Seeing the Sun Shine: Health Care Goes High TechMany health care providers have mixed feelings about the 2010 Physician Payment Sunshine Act. Passed as part of the Patient Protection and Affordable Health Care Act, the Sunshine Act is the first piece of federal legislation requiring pharmaceutical companies to report online all physicians who accepted “payment of other transfer of value” over $10.
Publishing this information on the Internet and entering it into the public domain gives patients and watchdog groups the ability to explore connections between doctors and drug companies and determine whether or not these relationships serve patients’ best interest. With the reports set to begin in 2013, physicians and hospitals are struggling to accept this new level of transparency.
Still, some wonder what all the fuss is about. Sunshine Laws aren’t an entirely new concept. In fact, Minnesota has had one since 1993 with online reports available for the last five years. Not to mention, under the 2009 HITECH Act, the entire healthcare industry will adopt electronic health records by 2020.
It appears that healthcare professionals are concerned that the Sunshine Act lacks effective disclosure and security guidelines and could impact the delivery of healthcare by opening up this information to the public. Others argue that disclosure will not impact how physicians interact with pharmaceutical companies and that the online health information exchange may stifle drug innovation.

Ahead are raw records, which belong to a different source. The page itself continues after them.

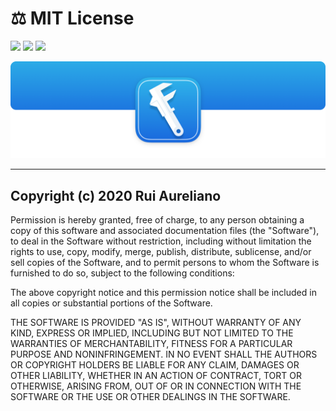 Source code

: # ⚖️ MIT License

[![](https://img.shields.io/badge/MIT-License-0f73b4.svg)](https://opensource.org/licenses/MIT) [![](https://img.shields.io/badge/swift-5.5-0f73b4.svg)](https://swift.org/blog/swift-5-5-released/) [![](https://img.shields.io/badge/docs-1.1.3-0f73b4.svg)](./DOCS.md)

![](./assets/readme/xsf_header.png)

---

## Copyright (c) 2020 Rui Aureliano

Permission is hereby granted, free of charge, to any person obtaining a copy of this software and associated documentation files (the "Software"), to deal in the Software without restriction, including without limitation the rights to use, copy, modify, merge, publish, distribute, sublicense, and/or sell copies of the Software, and to permit persons to whom the Software is furnished to do so, subject to the following conditions:

The above copyright notice and this permission notice shall be included in all copies or substantial portions of the Software.

THE SOFTWARE IS PROVIDED "AS IS", WITHOUT WARRANTY OF ANY KIND, EXPRESS OR IMPLIED, INCLUDING BUT NOT LIMITED TO THE WARRANTIES OF MERCHANTABILITY, FITNESS FOR A PARTICULAR PURPOSE AND NONINFRINGEMENT. IN NO EVENT SHALL THE AUTHORS OR COPYRIGHT HOLDERS BE LIABLE FOR ANY CLAIM, DAMAGES OR OTHER LIABILITY, WHETHER IN AN ACTION OF CONTRACT, TORT OR OTHERWISE, ARISING FROM, OUT OF OR IN CONNECTION WITH THE SOFTWARE OR THE USE OR OTHER DEALINGS IN THE SOFTWARE.
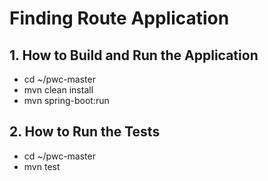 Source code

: # Finding Route Application

## 1. How to Build and Run the Application
- cd ~/pwc-master
- mvn clean install
- mvn spring-boot:run

## 2. How to Run the Tests
- cd ~/pwc-master
- mvn test
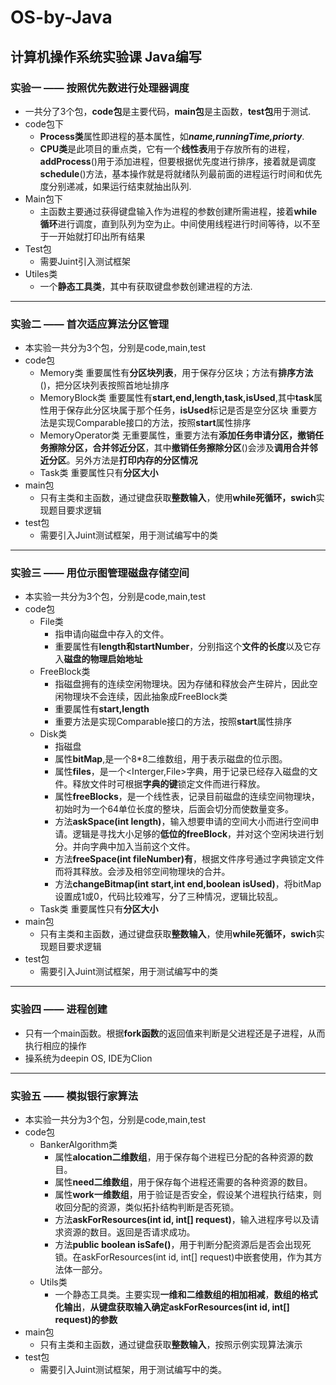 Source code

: # OS-by-Java
## 计算机操作系统实验课 Java编写

### 实验一 —— 按照优先数进行处理器调度
  * 一共分了3个包，**code包**是主要代码，**main包**是主函数，**test包**用于测试.
  * code包下
      * **Process类**属性即进程的基本属性，如***name,runningTime,priorty***.
      * **CPU类**是此项目的重点类，它有一个**线性表**用于存放所有的进程，**addProcess**()用于添加进程，但要根据优先度进行排序，接着就是调度**schedule**()方法，基本操作就是将就绪队列最前面的进程运行时间和优先度分别递减，如果运行结束就抽出队列.
  * Main包下
      * 主函数主要通过获得键盘输入作为进程的参数创建所需进程，接着**while循环**进行调度，直到队列为空为止。中间使用线程进行时间等待，以不至于一开始就打印出所有结果
  * Test包
      * 需要Juint引入测试框架
  * Utiles类
      * 一个**静态工具类**，其中有获取键盘参数创建进程的方法.
******************************************************
### 实验二 —— 首次适应算法分区管理
  * 本实验一共分为3个包，分别是code,main,test
  * code包
      * Memory类 重要属性有**分区块列表**，用于保存分区块；方法有**排序方法**()，把分区块列表按照首地址排序
      * MemoryBlock类 重要属性有**start,end,length,task,isUsed**,其中**task**属性用于保存此分区块属于那个任务，**isUsed**标记是否是空分区块
    重要方法是实现Comparable接口的方法，按照**start**属性排序
      * MemoryOperator类 无重要属性，重要方法有**添加任务申请分区，撤销任务擦除分区，合并邻近分区**，其中**撤销任务擦除分区**()会涉及**调用合并邻近分区**。另外方法是**打印内存的分区情况**
      * Task类 重要属性只有**分区大小**
   * main包 
      * 只有主类和主函数，通过键盘获取**整数输入**，使用**while死循环，swich**实现题目要求逻辑
   * test包 
      * 需要引入Juint测试框架，用于测试编写中的类
**************************************
### 实验三 —— 用位示图管理磁盘存储空间
  * 本实验一共分为3个包，分别是code,main,test
  * code包
      * File类 
        * 指申请向磁盘中存入的文件。
        * 重要属性有**length和startNumber**，分别指这个**文件的长度**以及它存入**磁盘的物理启始地址**
      * FreeBlock类 
        * 指磁盘拥有的连续空闲物理块。因为存储和释放会产生碎片，因此空闲物理块不会连续，因此抽象成FreeBlock类
        * 重要属性有**start,length**
        * 重要方法是实现Comparable接口的方法，按照**start**属性排序
      * Disk类 
        * 指磁盘
        * 属性**bitMap**,是一个8*8二维数组，用于表示磁盘的位示图。
        * 属性**files**，是一个<Interger,File>字典，用于记录已经存入磁盘的文件。释放文件时可根据**字典的键**锁定文件而进行释放。
        * 属性**freeBlocks**，是一个线性表，记录目前磁盘的连续空间物理块，初始时为一个64单位长度的整块，后面会切分而使数量变多。
        * 方法**askSpace(int length)**，输入想要申请的空间大小而进行空间申请。逻辑是寻找大小足够的**低位的freeBlock**，并对这个空闲块进行划分。并向字典中加入当前这个文件。
        * 方法**freeSpace(int fileNumber)有**，根据文件序号通过字典锁定文件而将其释放。会涉及相邻空间物理块的合并。
        * 方法**changeBitmap(int start,int end,boolean isUsed)**，将bitMap设置成1或0，代码比较难写，分了三种情况，逻辑比较乱。
      * Task类 重要属性只有**分区大小**
   * main包 
      * 只有主类和主函数，通过键盘获取**整数输入**，使用**while死循环，swich**实现题目要求逻辑
   * test包 
      * 需要引入Juint测试框架，用于测试编写中的类
**************************************
### 实验四 —— 进程创建
   * 只有一个main函数。根据**fork函数**的返回值来判断是父进程还是子进程，从而执行相应的操作
   * 操系统为deepin OS, IDE为Clion
******************************************************
### 实验五 —— 模拟银行家算法
  * 本实验一共分为3个包，分别是code,main,test
  * code包
      * BankerAlgorithm类 
          * 属性**alocation二维数组**，用于保存每个进程已分配的各种资源的数目。
          * 属性**need二维数组**，用于保存每个进程还需要的各种资源的数目。
          * 属性**work一维数组**，用于验证是否安全，假设某个进程执行结束，则收回分配的资源，类似拓扑结构判断是否死锁。
          * 方法**askForResources(int id, int[] request)**，输入进程序号以及请求资源的数目。返回是否请求成功。
          * 方法**public boolean isSafe()**，用于判断分配资源后是否会出现死锁。在askForResources(int id, int[] request)中嵌套使用，作为其方法体一部分。
      * Utils类 
          * 一个静态工具类。主要实现**一维和二维数组的相加相减**，**数组的格式化输出**，**从键盘获取输入确定askForResources(int id, int[] request)的参数**
   * main包 
      * 只有主类和主函数，通过键盘获取**整数输入**，按照示例实现算法演示
   * test包 
      * 需要引入Juint测试框架，用于测试编写中的类。


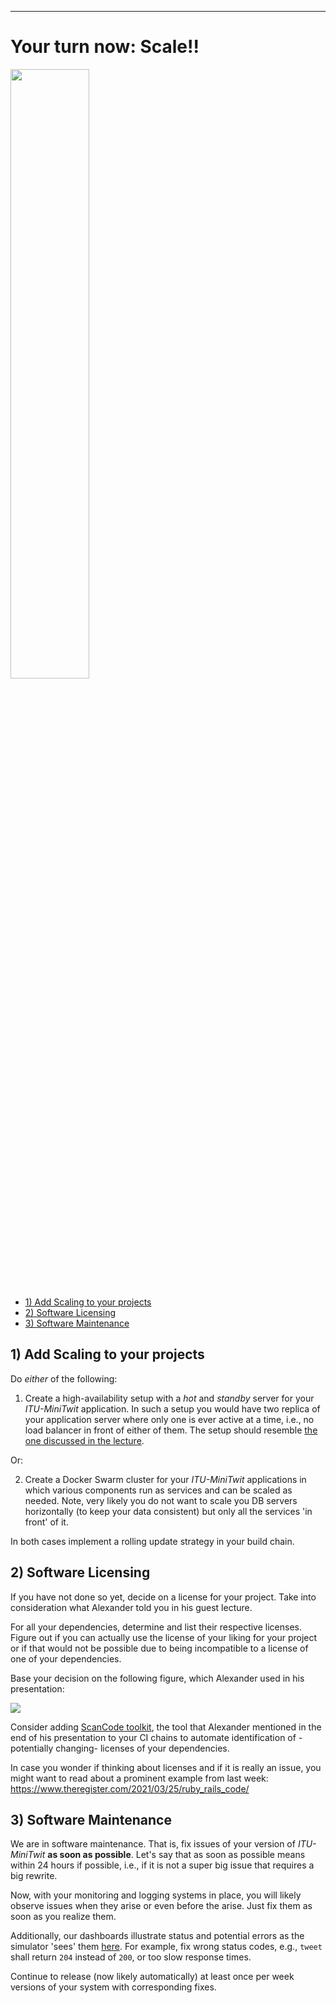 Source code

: -----------

# Your turn now: Scale!!

<img src="https://media.giphy.com/media/13GIgrGdslD9oQ/giphy.gif" width=50%/>

  - [1) Add Scaling to your projects](#1-add-scaling-to-your-projects)
  - [2) Software Licensing](#2-software-licensing)
  - [3) Software Maintenance](#3-software-maintenance)




## 1) Add Scaling to your projects

Do _either_ of the following:

  1. Create a high-availability setup with a _hot_ and _standby_ server for your _ITU-MiniTwit_ application. In such a setup you would have two replica of your application server where only one is ever active at a time, i.e., no load balancer in front of either of them.
  The setup should resemble [the one discussed in the lecture](https://www.digitalocean.com/community/tutorials/how-to-set-up-highly-available-web-servers-with-keepalived-and-floating-ips-on-ubuntu-14-04).

Or: 

  2. Create a Docker Swarm cluster for your _ITU-MiniTwit_ applications in which various components run as services and can be scaled as needed. Note, very likely you do not want to scale you DB servers horizontally (to keep your data consistent) but only all the services 'in front' of it.
  
  
In both cases implement a rolling update strategy in your build chain.




## 2) Software Licensing


If you have not done so yet, decide on a license for your project. Take into consideration what Alexander told you in his guest lecture.

For all your dependencies, determine and list their respective licenses. Figure out if you can actually use the license of your liking for your project or if that would not be possible due to being incompatible to a license of one of your dependencies.

Base your decision on the following figure, which Alexander used in his presentation:

![](https://en.wikipedia.org/wiki/License_compatibility#/media/File:Floss-license-slide-image.svg)

Consider adding [ScanCode toolkit](https://github.com/nexB/scancode-toolkit), the tool that Alexander mentioned in the end of his presentation to your CI chains to automate identification of -potentially changing- licenses of your dependencies.

In case you wonder if thinking about licenses and if it is really an issue, you might want to read about a prominent example from last week: https://www.theregister.com/2021/03/25/ruby_rails_code/



## 3) Software Maintenance


We are in software maintenance. That is, fix issues of your version of _ITU-MiniTwit_ **as soon as possible**. Let's say that as soon as possible means within 24 hours if possible, i.e., if it is not a super big issue that requires a big rewrite. 

Now, with your monitoring and logging systems in place, you will likely observe issues when they arise or even before the arise. Just fix them as soon as you realize them.

Additionally, our dashboards illustrate status and potential errors as the simulator 'sees' them [here](http://138.68.93.2/status.html). For example, fix wrong status codes, e.g., `tweet` shall return `204` instead of `200`, or too slow response times.

Continue to release (now likely automatically) at least once per week versions of your system with corresponding fixes. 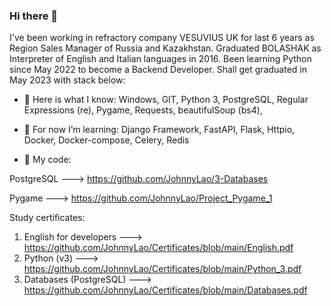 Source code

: ### Hi there 👋

I've been working in refractory company VESUVIUS UK for last 6 years as Region Sales Manager of Russia and Kazakhstan.
Graduated BOLASHAK as Interpreter of English and Italian languages in 2016.
Been learning Python since May 2022 to become a Backend Developer. Shall get graduated in May 2023 with stack below:

- 🔭 Here is what I know:
Windows, GIT, Python 3, PostgreSQL, Regular Expressions (re), Pygame, Requests, beautifulSoup (bs4),

- 🌱 For now I’m learning:
Django Framework, FastAPI, Flask, Httpio, Docker, Docker-compose, Celery, Redis



- 💬 My code:

PostgreSQL ---> https://github.com/JohnnyLao/3-Databases

Pygame ---> https://github.com/JohnnyLao/Project_Pygame_1

Study certificates:
1) English for developers   ---> https://github.com/JohnnyLao/Certificates/blob/main/English.pdf
2) Python (v3)              ---> https://github.com/JohnnyLao/Certificates/blob/main/Python_3.pdf
3) Databases (PostgreSQL)   ---> https://github.com/JohnnyLao/Certificates/blob/main/Databases.pdf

By using the guidelines for electronic health records as one possible model, the benefits of the Sunshine Act may outweigh the aforementioned concerns. As one report explains, “The Centers for Medicare & Medicaid Services (CMS) believe that certified EHR technology used in a meaningful way is an important piece of the broader health information technology infrastructure needed to reform the health care system and improve health care quality, efficiency, and patient safety.”
Using and maintaining CRM systems will assuage worries about data accuracy while continuing to encourage transparency and access to the information. Whether patients choose to access the information is yet to be seen, however, being able to review the data may help patients become better informed about treatment options. Providing a watchdog for the watchdogs should keep the information secure and safe from misrepresentation, protecting physicians and patients, just as Hippocrates intended.